For pure drama (and a bit of farce) you couldn't beat last week's session at the state Capitol in which three Senate committees voted to get rid of those van cams.

The Senate Transportation Committee hearing earlier this month on traffic cameras drew a capacity crowd.

Advertiser library photo • Feb. 6, 2002

On display for anyone to see (Hello, 'Olelo?) were all the elements of a rather dysfunctional body that usually does a better job of masking its flaws behind closed doors.

The session had plenty of theatrical elements: heated exchanges between aspiring political rivals, last-minute subterfuge, surprise testimony, whispered caucuses, embarrassing silences.

Amendments were proposed one minute and withdrawn the next; senators would vote on an issue, then ask later for more information about it.

At issue was a Senate bill to repeal the 2000 law authorizing the traffic photo enforcement program that has galvanized public opinion like nothing since the effort to legalize same-sex marriage.

Camera supporters, headed by Senate Transportation Committee chairman Cal Kawamoto, had been trying for weeks to head off this moment.

Yes, the program is flawed, mistakes were made in rolling it out, and public opinion is against us, but give us a chance to fix it, they argued. The program could be salvaged with changes already being made by the Transportation Department, they said.

But on the eve of Thursday's committee decision-making session, none of that was playing very well in the community or around the Capitol.

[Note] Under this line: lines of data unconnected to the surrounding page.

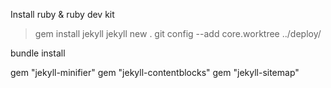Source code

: Install ruby & ruby dev kit

> gem install jekyll
> jekyll new .
> git config --add core.worktree ../deploy/

bundle install

gem "jekyll-minifier"
gem "jekyll-contentblocks"
gem "jekyll-sitemap"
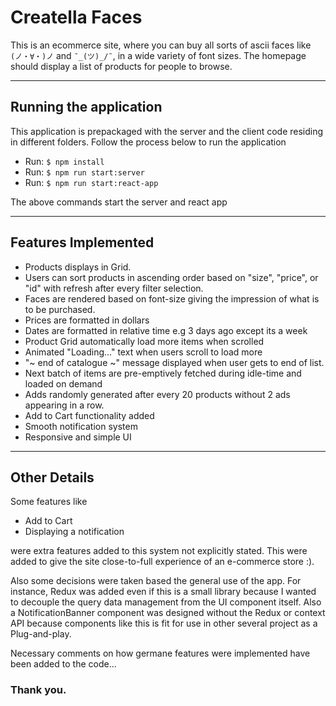 # Creatella Faces

This is an ecommerce site, where you can buy all sorts of ascii faces like `(ノ・∀・)ノ` and `¯_(ツ)_/¯`, in a wide variety of font sizes. The homepage should display a list of products for people to browse.

---

## Running the application

This application is prepackaged with the server and the client code residing in different folders. Follow the process below to run the application

- Run: `$ npm install`
- Run: `$ npm run start:server`
- Run: `$ npm run start:react-app`

The above commands start the server and react app

---

## Features Implemented

- Products displays in Grid.
- Users can sort products in ascending order based on "size", "price", or "id" with refresh after every filter selection.
- Faces are rendered based on font-size giving the impression of what is to be purchased.
- Prices are formatted in dollars
- Dates are formatted in relative time e.g 3 days ago except its a week
- Product Grid automatically load more items when scrolled
- Animated "Loading..." text when users scroll to load more
- "~ end of catalogue ~" message displayed when user gets to end of list.
- Next batch of items are pre-emptively fetched during idle-time and loaded on demand
- Adds randomly generated after every 20 products without 2 ads appearing in a row.
- Add to Cart functionality added
- Smooth notification system
- Responsive and simple UI

---

## Other Details

Some features like

- Add to Cart
- Displaying a notification

were extra features added to this system not explicitly stated. This were added to give the site close-to-full experience of an e-commerce store :).

Also some decisions were taken based the general use of the app. For instance, Redux was added even if this is a small library because I wanted to decouple the query data management from the UI component itself. Also a NotificationBanner component was designed without the Redux or context API because components like this is fit for use in other several project as a Plug-and-play.

Necessary comments on how germane features were implemented have been added to the code...

### Thank you.
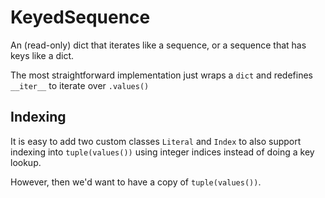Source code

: # KeyedSequence

An (read-only) dict that iterates like a sequence, or a sequence that has keys like a dict.

The most straightforward implementation just wraps a `dict` and redefines `__iter__` to iterate over `.values()`

## Indexing

It is easy to add two custom classes `Literal` and `Index` to also support indexing into `tuple(values())` using integer indices instead of doing a key lookup.

However, then we'd want to have a copy of `tuple(values())`.
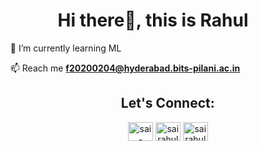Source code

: <h1 align="center">Hi there👋, this is Rahul</h1>
<ul>
🌱 I’m currently learning ML

📫 Reach me **f20200204@hyderabad.bits-pilani.ac.in**
 <ul>

<h2 align="center">Let's Connect:</h2>
<p align="center">
<a href="https://linkedin.com/in/sai-rahul01" target="blank"><img align="center" src="https://raw.githubusercontent.com/rahuldkjain/github-profile-readme-generator/master/src/images/icons/Social/linked-in-alt.svg" alt="sai-rahul01" height="30" width="40" /></a>
<a href="https://kaggle.com/sairahul04" target="blank"><img align="center" src="https://raw.githubusercontent.com/rahuldkjain/github-profile-readme-generator/master/src/images/icons/Social/kaggle.svg" alt="sairahul04" height="30" width="40" /></a>
<a href="https://fb.com/sairahul05" target="blank"><img align="center" src="https://raw.githubusercontent.com/rahuldkjain/github-profile-readme-generator/master/src/images/icons/Social/facebook.svg" alt="sairahul05" height="30" width="40" /></a>
</p>
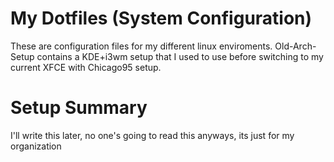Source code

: # My Dotfiles (System Configuration)

These are configuration files for my different linux enviroments. Old-Arch-Setup contains a KDE+i3wm setup that I used to use before switching to my current XFCE with Chicago95 setup.

# Setup Summary
I'll write this later, no one's going to read this anyways, its just for my organization
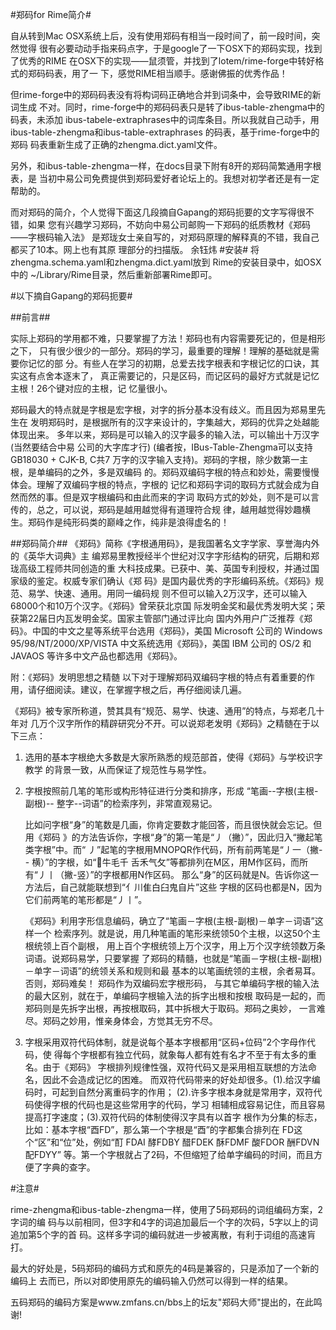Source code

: #郑码for Rime简介#

自从转到Mac OSX系统上后，没有使用郑码有相当一段时间了，前一段时间，突然觉得
很有必要动动手指来码点字，于是google了一下OSX下的郑码实现，找到了优秀的RIME
在OSX下的实现——鼠须管，并找到了lotem/rime-forge中转好格式的郑码码表，用了一
下，感觉RIME相当顺手。感谢佛振的优秀作品！

但rime-forge中的郑码码表没有将构词码正确地合并到词条中，会导致RIME的新词生成
不对。同时，rime-forge中的郑码码表只是转了ibus-table-zhengma中的码表，未添加
ibus-tabele-extraphrases中的词库条目。所以我就自己动手，用
 ibus-table-zhengma和ibus-table-extraphrases 的码表，基于rime-forge中的郑码
码表重新生成了正确的zhengma.dict.yaml文件。

另外，和ibus-table-zhengma一样，在docs目录下附有8开的郑码简繁通用字根表，是
当初中易公司免费提供到郑码爱好者论坛上的。我想对初学者还是有一定帮助的。

而对郑码的简介，个人觉得下面这几段摘自Gapang的郑码扼要的文字写得很不错，如果
您有兴趣学习郑码，不妨向中易公司邮购一下郑码的纸质教材《郑码——字根码输入法》
是郑珑女士亲自写的，对郑码原理的解释真的不错，我自己都买了10本。网上也有其原
理部分的扫描版。
                                          余钰炜
#安装#
将zhengma.schema.yaml和zhengma.dict.yaml放到 Rime的安装目录中，如OSX中的
~/Library/Rime目录，然后重新部署Rime即可。


#以下摘自Gapang的郑码扼要#

##前言##

实际上郑码的学用都不难，只要掌握了方法！郑码也有内容需要死记的，但是相形之下，
只有很少很少的一部分。郑码的学习，最重要的理解！理解的基础就是需要你记忆的部
分。有些人在学习的初期，总爱去找字根表和字根记忆的口诀，其实这有点舍本逐末了，
真正需要记的，只是区码，而记区码的最好方式就是记忆主根！26个键对应的主根，记
忆量很小。

郑码最大的特点就是字根是宏字根，对字的拆分基本没有歧义。而且因为郑易里先生在
发明郑码时，是根据所有的汉字来设计的，字集越大，郑码的优异之处越能体现出来。
多年以来，郑码是可以输入的汉字最多的输入法，可以输出十万汉字 (当然要结合中易
公司的大字库才行) (编者按，IBus-Table-Zhengma可以支持 GB18030 + CJK-B, C共7
万字的汉字输入支持)。郑码的字根，除少数第一主根，是单编码的之外，多是双编码
的。郑码双编码字根的特点和妙处，需要慢慢体会。理解了双编码字根的特点，字根的
记忆和郑码字词的取码方式就会成为自然而然的事。但是双字根编码和由此而来的字词
取码方式的妙处，则不是可以言传的，总之，可以说，郑码是越用越觉得有道理符合规
律，越用越觉得妙趣横生。郑码作是纯形码类的巅峰之作，纯非是浪得虚名的！

##郑码简介##
《郑码》简称《字根通用码》，是我国著名文字学家、享誉海内外的《英华大词典》主
编郑易里教授经半个世纪对汉字字形结构的研究，后期和郑珑高级工程师共同创造的重
大科技成果。已获中、美、英国专利授权，并通过国家级的鉴定。权威专家们确认《郑
码》是国内最优秀的字形编码系统。《郑码》规范、易学、快速、通用。用同一编码规
则不但可以输入2万汉字，还可以输入 68000个和10万个汉字。《郑码》曾荣获北京国
际发明金奖和最优秀发明大奖；荣获第22届日内瓦发明金奖。国家主管部门通过评比向
国内外用户广泛推荐《郑码》。中国的中文之星等系统平台选用《郑码》，美国
 Microsoft 公司的 Windows 95/98/NT/2000/XP/VISTA 中文系统选用《郑码》，美国
 IBM 公司的 OS/2 和 JAVAOS 等许多中文产品也都选用《郑码》。
 
附：《郑码》发明思想之精髄 以下对于理解郑码双编码字根的特点有着重要的作
用，请仔细阅读。建议，在掌握字根之后，再仔细阅读几遍。

《郑码》被专家所称道，赞其具有“规范、易学、快速、通用”的特点，与郑老几十年对
几万个汉字所作的精辟研究分不开。可以说郑老发明《郑码》之精髄在于以下三点： 

1.  选用的基本字根绝大多数是大家所熟悉的规范部首，使得《郑码》与学校识字教学
    的背景一致，从而保证了规范性与易学性。

2.  字根按照前几笔的笔形或构形特征进行分类和排序，形成 “笔画--字根(主根-副根)--
    整字--词语”的检索序列，非常直观易记。

    比如问字根“身”的笔数是几画，你肯定要数才能回答，而且很快就会忘记。但用《郑码
    》的方法告诉你，字根“身”的第一笔是“丿（撇）”，因此归入“撇起笔类字根”中。而“
    丿”起笔的字根用MNOPQR作代码，所有前两笔是“丿一（撇-- 横）”的字根，如“牛毛千
    舌禾气攵”等都排列在M区，用M作区码，而所有“丿丨（撇-竖）”的字根都用N作区码。
    那么“身”的区码就是N。告诉你这一方法后，自己就能联想到“亻川隹白臼鬼自片”这些
    字根的区码也都是N，因为它们前两笔的笔形都是“丿丨”。

    《郑码》利用字形信息编码，确立了“笔画－字根(主根-副根)－单字－词语”这样一个
    检索序列。就是说，用几种笔画的笔形来统领50个主根，以这50个主根统领上百个副根，
    用上百个字根统领上万个汉字，用上万个汉字统领数万条词语。说郑码易学，只要掌握
    了郑码的精髓，也就是“笔画－字根(主根-副根) －单字－词语”的统领关系和规则和最
    基本的以笔画统领的主根，余者易耳。否则，郑码难矣！ 郑码作为双编码宏字根形码，
    与其它单编码字根的输入法的最大区别，就在于，单编码字根输入法的拆字出根和按根
    取码是一起的，而郑码则是先拆字出根，再按根取码，其中拆根大于取码。郑码之奥妙，
    一言难尽。郑码之妙用，惟亲身体会，方觉其无穷不尽。

3.  字根采用双符代码体制，就是说每个基本字根都用“区码+位码”2个字母作代码，使
    得每个字根都有独立代码，就象每人都有姓有名才不至于有太多的重名。由于《郑码》
    字根排列规律性强，双符代码又是采用相互联想的方法命名，因此不会造成记忆的困难。
    而双符代码带来的好处却很多。(1).给汉字编码时，可起到自然分离重码字的作用；
    (2).许多字根本身就是常用字，双符代码使得字根的代码也是这些常用字的代码，学习
    相辅相成容易记住，而且容易提高打字速度；(3).双符代码的体制使得汉字具有以首字
    根作为分集的标志，比如：基本字根“酉FD”，那么第一个字根是“酉”的字都集合排列在
    FD这个“区”和“位”处，例如“酊 FDAI 酵FDBY 醋FDEK 酥FDMF 酸FDOR 酬FDVN 配FDYY”
    等。第一个字根就占了2码，不但缩短了给单字编码的时间，而且方便了字典的查字。

#注意#

rime-zhengma和ibus-table-zhengma一样，使用了5码郑码的词组编码方案，2字词的编
码与以前相同，但3字和4字的词追加最后一个字的次码，5字以上的词追加第5个字的首
码。这样多字词的编码就进一步被离散，有利于词组的高速肓打。

最大的好处是，5码郑码的编码方式和原先的4码是兼容的，只是添加了一个新的编码上
去而已，所以对即使用原先的编码输入仍然可以得到一样的结果。

五码郑码的编码方案是www.zmfans.cn/bbs上的坛友"郑码大师"提出的，在此鸣谢!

Passage of the repeal bill seemed likely.

You could tell by the way Kawamoto hastily proposed a two-week moratorium on issuing tickets just a few days earlier. You could tell by the way Sen. Ron Menor proposed a more reasonable moratorium just hours before the scheduled vote. You could tell by the way Gov. Ben Cayetano kept telling everyone that the program needed to be saved.

And you could certainly sense the rising concern when Thursday's hearing opened with Kawamoto passing out yet another proposed amendment to the repeal bill, this one designed to "tweak" the program instead of kill it.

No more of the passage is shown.